My roommate came from a family of fifth generation dairy farmers who were constantly in danger of losing their farm.  She wanted to learn cheese making as an alternative to selling her family’s milk to a big regional dairy cooperative that paid wholesale prices for milk with full-retail production costs. Another girl who worked on the farm saw her family’s dairy converted into an ostentatious summer home for a couple from Boston.  It took me a full two months to have a conversation with her because she so resented city people.

If the hardships were enormous though, the reasons for persevering were equally compelling. We worked a lot, but we also ate ridiculously well, biked down sun-dappled country roads, had late night jam sessions, drank too much wine and fell asleep early.  I have been blessed in my life with many wonderful relationships, but I’d never felt this type of workplace comradery. We may have had very little in common, but we felt a closeness bred out of shared exhaustion, frustration and love for the work.

I left the farm in early fall because my subletter moved to California and my family was troubled by my tendency to take unpaid work over salaried jobs (to their chagrin, I moved back to New York only to accept another unpaid internship.  Mom and Dad, if you’re reading this, I’ll apply to law school next year…).  Leaving was bittersweet. I could already predict my nostalgia for the work, the country, the people and even the goats, but I looked forward to the city.  I’ve never been a country girl after all, and New York needs people who care about food too.

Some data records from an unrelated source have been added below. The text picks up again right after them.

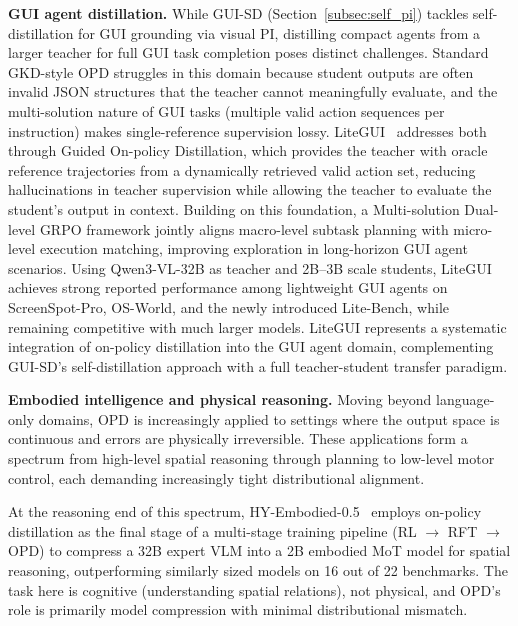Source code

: \documentclass{article} %
\begin{document}
\textbf{GUI agent distillation.} While GUI-SD (Section~\ref{subsec:self_pi}) tackles self-distillation for GUI grounding via visual PI, distilling compact agents from a larger teacher for full GUI task completion poses distinct challenges. Standard GKD-style OPD struggles in this domain because student outputs are often invalid JSON structures that the teacher cannot meaningfully evaluate, and the multi-solution nature of GUI tasks (multiple valid action sequences per instruction) makes single-reference supervision lossy. LiteGUI~\citep{2605.07505} addresses both through Guided On-policy Distillation, which provides the teacher with oracle reference trajectories from a dynamically retrieved valid action set, reducing hallucinations in teacher supervision while allowing the teacher to evaluate the student's output in context. Building on this foundation, a Multi-solution Dual-level GRPO framework jointly aligns macro-level subtask planning with micro-level execution matching, improving exploration in long-horizon GUI agent scenarios. Using Qwen3-VL-32B as teacher and 2B--3B scale students, LiteGUI achieves strong reported performance among lightweight GUI agents on ScreenSpot-Pro, OS-World, and the newly introduced Lite-Bench, while remaining competitive with much larger models. LiteGUI represents a systematic integration of on-policy distillation into the GUI agent domain, complementing GUI-SD's self-distillation approach with a full teacher-student transfer paradigm.

\textbf{Embodied intelligence and physical reasoning.} Moving beyond language-only domains, OPD is increasingly applied to settings where the output space is continuous and errors are physically irreversible. These applications form a spectrum from high-level spatial reasoning through planning to low-level motor control, each demanding increasingly tight distributional alignment.

At the reasoning end of this spectrum, HY-Embodied-0.5~\citep{2604.07430} employs on-policy distillation as the final stage of a multi-stage training pipeline (RL $\to$ RFT $\to$ OPD) to compress a 32B expert VLM into a 2B embodied MoT model for spatial reasoning, outperforming similarly sized models on 16 out of 22 benchmarks. The task here is cognitive (understanding spatial relations), not physical, and OPD's role is primarily model compression with minimal distributional mismatch.
\end{document}
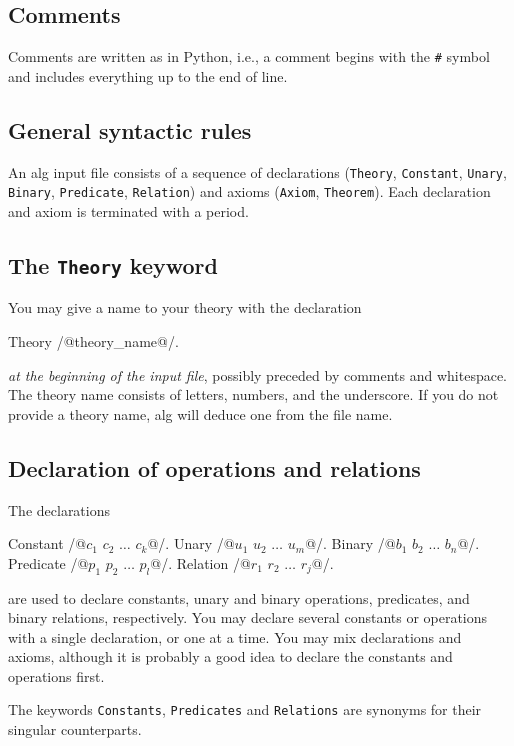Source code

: \documentclass{article}
\begin{document}
\subsection{Comments}

Comments are written as in Python, i.e., a comment begins with the
\texttt{\#} symbol and includes everything up to the end of line.

\subsection{General syntactic rules}

An alg input file consists of a sequence of declarations
(\texttt{Theory}, \texttt{Constant}, \texttt{Unary}, \texttt{Binary},
\texttt{Predicate}, \texttt{Relation}) and axioms (\texttt{Axiom},
\texttt{Theorem}). Each declaration and axiom is terminated with a
period.

\subsection{The \texttt{Theory} keyword}

You may give a name to your theory with the declaration
%
\begin{source}
Theory /@theory_name@/.
\end{source}
%
\emph{at the beginning of the input file}, possibly preceded by
comments and whitespace. The theory name consists of letters, numbers,
and the underscore. If you do not provide a theory name, alg will
deduce one from the file name.

\subsection{Declaration of operations and relations}

The declarations
%
\begin{source}
Constant /@$c_1$ $c_2$ $\ldots$ $c_k$@/.
Unary /@$u_1$ $u_2$ $\ldots$ $u_m$@/.
Binary /@$b_1$ $b_2$ $\ldots$ $b_n$@/.
Predicate /@$p_1$ $p_2$ $\ldots$ $p_l$@/.
Relation /@$r_1$ $r_2$ $\ldots$ $r_j$@/.
\end{source}
%
are used to declare constants, unary and binary operations,
predicates, and binary relations, respectively. You may declare
several constants or operations with a single declaration, or one at a
time. You may mix declarations and axioms, although it is probably a
good idea to declare the constants and operations first.

The keywords \texttt{Constants}, \texttt{Predicates} and
\texttt{Relations} are synonyms for their singular counterparts.
\end{document}
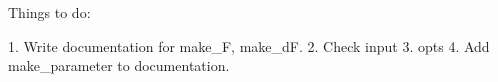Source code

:Things to do:

1. Write documentation for make_F, make_dF.
2. Check input
3. opts
4. Add make_parameter to documentation.

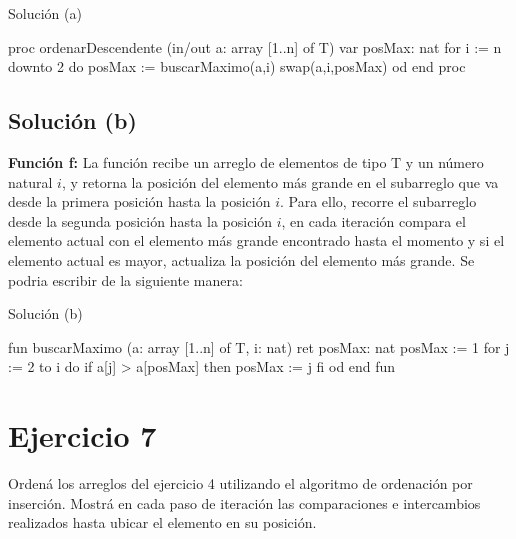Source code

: \begin{codebox}{Solución (a)}
\begin{pascallike}
proc ordenarDescendente (in/out a: array [1..n] of T)
    var posMax: nat
    for i := n downto 2 do
    posMax := buscarMaximo(a,i)
    swap(a,i,posMax)
    od
end proc
\end{pascallike}
\end{codebox}

\subsection{Solución (b)}
\textbf{Función f:} La función recibe un arreglo de elementos de tipo T y un número natural $i$, y retorna la posición del elemento más grande en el subarreglo que va desde la primera posición hasta la posición $i$. Para ello, recorre el subarreglo desde la segunda posición hasta la posición $i$, en cada iteración compara el elemento actual con el elemento más grande encontrado hasta el momento y si el elemento actual es mayor, actualiza la posición del elemento más grande.
Se podria escribir de la siguiente manera:

\begin{codebox}{Solución (b)}
\begin{pascallike}
fun buscarMaximo (a: array [1..n] of T, i: nat) ret posMax: nat
    posMax := 1
    for j := 2 to i do
    if a[j] > a[posMax] then
        posMax := j
    fi
    od
end fun
\end{pascallike}
\end{codebox}

\section{Ejercicio 7}
Ordená los arreglos del ejercicio 4 utilizando el algoritmo de ordenación por inserción. Mostrá en cada paso de iteración las comparaciones e intercambios realizados hasta ubicar el elemento en su posición.

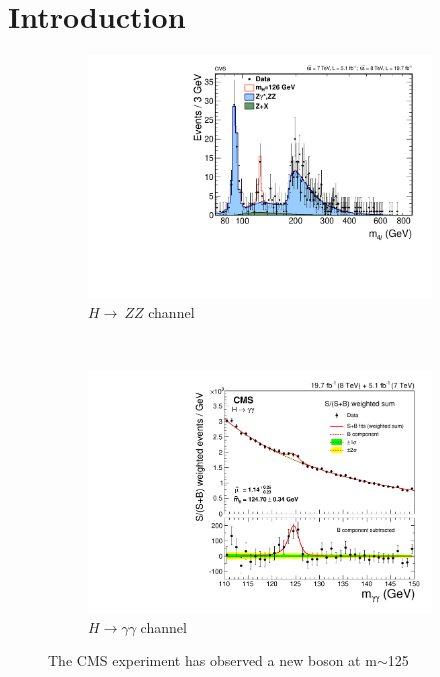 \chapter{Introduction}
\label{introduction}

\begin{figure}
    \centering
    \begin{subfigure}[b]{0.45\textwidth}
        \label{fig:qft_lo_ee_scattering}
        \includegraphics[width=\textwidth]{Figures/Experimental_Results/ZZMass_7Plus8TeV_70-1000_3GeV.pdf}
        \caption{$H\rightarrow~ZZ$ channel \cite{CMS:HZZ_4L_Twiki}}
      \end{subfigure}
      ~ %
      \begin{subfigure}[b]{0.45\textwidth}
          \label{fig:qft_nlo_ee_scattering}
          \includegraphics[width=\textwidth]{Figures/Experimental_Results/CmsHggMass.pdf}
          \caption{$H\rightarrow\gamma\gamma$ channel \cite{CMS:HGG_Twiki}}
      \end{subfigure}
      \caption{The CMS experiment has observed a new boson at m$\sim$125\GeVcc} \label{fig:cms_hZZ_hgg_results}
\end{figure}

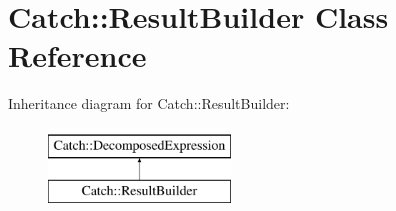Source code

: \hypertarget{classCatch_1_1ResultBuilder}{}\section{Catch\+:\+:Result\+Builder Class Reference}
\label{classCatch_1_1ResultBuilder}
Inheritance diagram for Catch\+:\+:Result\+Builder\+:\begin{figure}[H]
\begin{center}
\leavevmode
\includegraphics[height=2.000000cm]{classCatch_1_1ResultBuilder}
\end{center}
\end{figure}
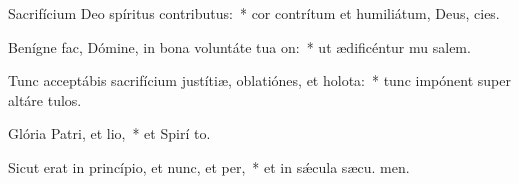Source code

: \item Sacrifícium Deo spíritus contributus:~* cor contrítum et humiliátum, Deus,  cies.
\item Benígne fac, Dómine, in bona voluntáte tua on:~* ut ædificéntur mu salem.
\item Tunc acceptábis sacrifícium justítiæ, oblatiónes, et holota:~* tunc impónent super altáre  tulos.
\item Glória Patri, et lio,~* et Spirí to.
\item Sicut erat in princípio, et nunc, et per,~* et in sǽcula sæcu. men.
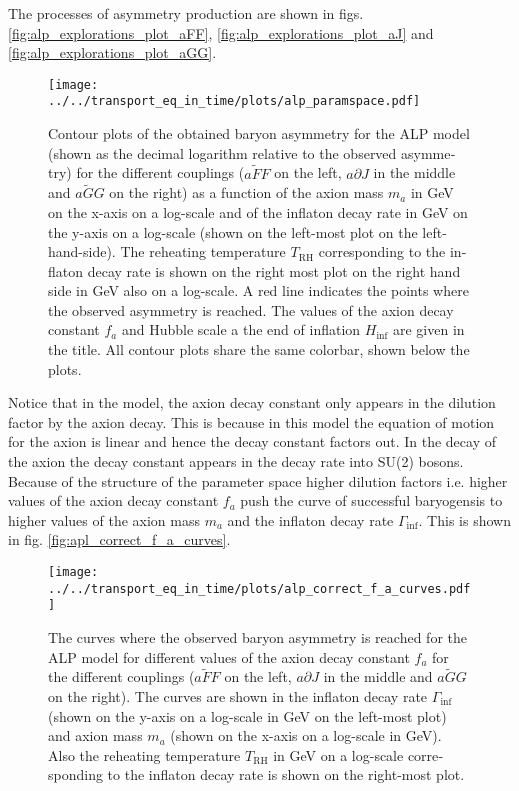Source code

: \documentclass[master,       %
               twoside,        %
               BCOR10mm,       %
               english,ngerman, %
               ]{GAUBM}
\begin{document}
\begin{otherlanguage}{english}
The processes of asymmetry production are shown in figs. \ref{fig:alp_explorations_plot_aFF},  \ref{fig:alp_explorations_plot_aJ} and \ref{fig:alp_explorations_plot_aGG}.
\begin{figure}[H]
    \texttt{[image: ../../transport\_eq\_in\_time/plots/alp\_paramspace.pdf]}
    \caption{Contour plots of the obtained baryon asymmetry  for the ALP model (shown as the decimal logarithm relative to the observed asymmetry) for the different couplings ($a\tilde{F}F$ on the left, $a\partial J$ in the middle and $a \tilde{G} G$ on the right) as a function of the axion mass $m_a$ in GeV on the x-axis on a log-scale and of the inflaton decay rate in GeV on the y-axis on a log-scale (shown on the left-most plot on the left-hand-side). The reheating temperature $T_\mathrm{RH}$ corresponding to the inflaton decay rate is shown on the right most plot on the right hand side in GeV also on a log-scale. A red line indicates the points where the observed asymmetry is reached. The values of the axion decay constant $f_a$ and Hubble scale a the end of inflation $H_\mathrm{inf}$ are given in the title. All contour plots share the same colorbar, shown below the plots.}
    \label{fig:alp_paramspace}
\end{figure}
Notice that in the model, the axion decay constant only appears in the dilution factor by the axion decay.
This is because in this model the equation of motion for the axion is linear and hence the decay constant factors out. In the decay of the axion the decay constant appears in the decay rate into SU(2) bosons.
Because of the structure of the parameter space higher dilution factors i.e. higher values of the axion decay constant $f_a$ push the curve of successful baryogensis to higher values of the axion mass $m_a$ and the inflaton decay rate $\Gamma_\mathrm{inf}$. This is shown in fig. \ref{fig:apl_correct_f_a_curves}.
\begin{figure}[H]
	\texttt{[image: ../../transport\_eq\_in\_time/plots/alp\_correct\_f\_a\_curves.pdf]}
	\caption{The curves where the observed baryon asymmetry is reached for the ALP model for different values of the axion decay constant $f_a$ for the different couplings ($a \tilde{F} F$ on the left, $a \partial J$ in the middle and $a \tilde{G} G$ on the right). The curves are shown in the inflaton decay rate $\Gamma_\mathrm{inf}$ (shown on the y-axis on a log-scale in GeV on the left-most plot) and axion mass $m_a$ (shown on the x-axis on a log-scale in GeV). Also the reheating temperature $T_{\mathrm{RH}}$ in GeV on a log-scale corresponding to the inflaton decay rate is shown on the right-most plot.
}
\end{figure}
\end{otherlanguage}
\end{document}
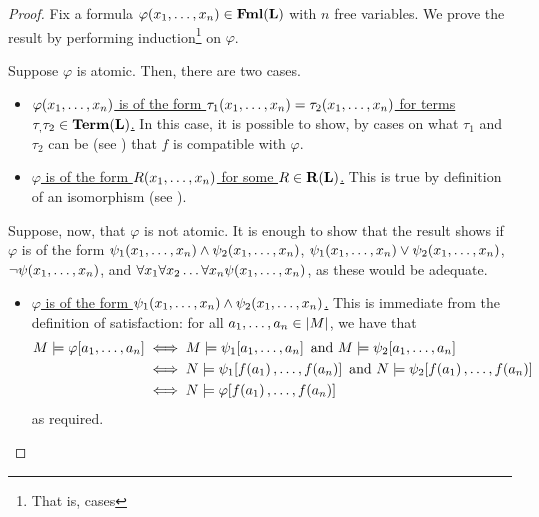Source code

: \begin{proof}
    Fix a formula $\varphi\of{x_1, \ldots, x_n} \in \Fml\of{\Lang}$ with $n$ free variables. We prove the result by performing induction\footnote{That is, cases} on $\varphi$.
    
    Suppose $\varphi$ is atomic. Then, there are two cases.
    \begin{itemize}
        \item \underline{$\varphi\of{x_1, \ldots, x_n}$ is of the form $\tau_1\of{x_1, \ldots, x_n} = \tau_2\of{x_1, \ldots, x_n}$ for terms $\tau_, \tau_2 \in \Term\of{\Lang}$.}
        In this case, it is possible to show, by cases on what $\tau_1$ and $\tau_2$ can be (see ) that $f$ is compatible with $\varphi$.

        \item \underline{$\varphi$ is of the form $R\of{x_1, \ldots, x_n}$ for some $R \in \Rels\of{\Lang}$.}
        This is true by definition of an isomorphism (see ).
    \end{itemize}

    Suppose, now, that $\varphi$ is not atomic. It is enough to show that the result shows if $\varphi$ is of the form $\psi_1\of{x_1, \ldots, x_n} \land \psi_2\of{x_1, \ldots, x_n}$, $\psi_1\of{x_1, \ldots, x_n} \lor \psi_2\of{x_1, \ldots, x_n}$, $\neg \psi\of{x_1, \ldots, x_n}$, and $\forall x_1 \forall x_2 \ldots \forall x_{n} \psi\of{x_1, \ldots, x_n}$, as these would be adequate.

    \begin{itemize}
        \item \underline{$\varphi$ is of the form $\psi_1\of{x_1, \ldots, x_n} \land \psi_2\of{x_1, \ldots, x_n}$.}
        This is immediate from the definition of satisfaction: for all $a_1, \ldots, a_n \in \abs{M}$, we have that
        \begin{align*}
            M \models \varphi\!\brac{a_1, \ldots, a_n}
            & \iff
            M \models \psi_1\!\brac{a_1, \ldots, a_n}
            \text{ and }
            M \models \psi_2\!\brac{a_1, \ldots, a_n} \\
            & \iff
            N \models \psi_1\!\brac{f\of{a_1}, \ldots, f\of{a_n}}
            \text{ and }
            N \models \psi_2\!\brac{f\of{a_1}, \ldots, f\of{a_n}} \\
            &\iff
            N \models \varphi\!\brac{f\of{a_1}, \ldots, f\of{a_n}}
        \end{align*}
        as required.


\end{itemize}
\end{proof}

In a time when nutrition related illnesses grip the inner-city and some kids can no longer make the connection between apples and trees, it is more important than ever to be involved with food education, urban agriculture and farmer’s markets.  It may have started as a joke, but food has become something I take very seriously. Seriously is a word that limits how I feel-its also something I share with friends, something that keeps me connected to the earth even when I’m riding the subway, a vehicle for my family’s traditions, a thing that makes me humble and keeps me creative.  Now, if only I could explain to people how I got here.